→ **Problem requirements**:
From the data below, return all lines holding the string "that".

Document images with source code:
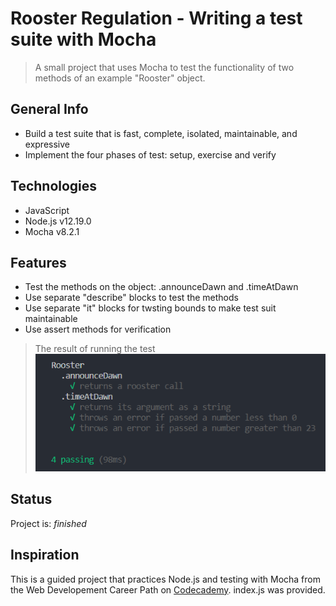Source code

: # Rooster Regulation - Writing a test suite with Mocha
> A small project that uses Mocha to test the functionality of two methods of an example "Rooster" object.


## General Info
* Build a test suite that is fast, complete, isolated, maintainable, and expressive
* Implement the four phases of test: setup, exercise and verify


## Technologies
* JavaScript
* Node.js v12.19.0
* Mocha v8.2.1


## Features
* Test the methods on the object: .announceDawn and .timeAtDawn
* Use separate "describe" blocks to test the methods
* Use separate "it" blocks for twsting bounds to make test suit maintainable
* Use assert methods for verification

> The result of running the test
![Screenshot](output.png)


## Status
Project is: _finished_

## Inspiration
This is a guided project that practices Node.js and testing with Mocha from the Web Developement Career Path on [Codecademy](https://www.codecademy.com/learn).
index.js was provided.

→ **Exercise solution**:
> A small project that uses Mocha to test the functionality of two methods of an example "Rooster" object.
* Build a test suite that is fast, complete, isolated, maintainable, and expressive
This is a guided project that practices Node.js and testing with Mocha from the Web Developement Career Path on [Codecademy](https://www.codecademy.com/learn).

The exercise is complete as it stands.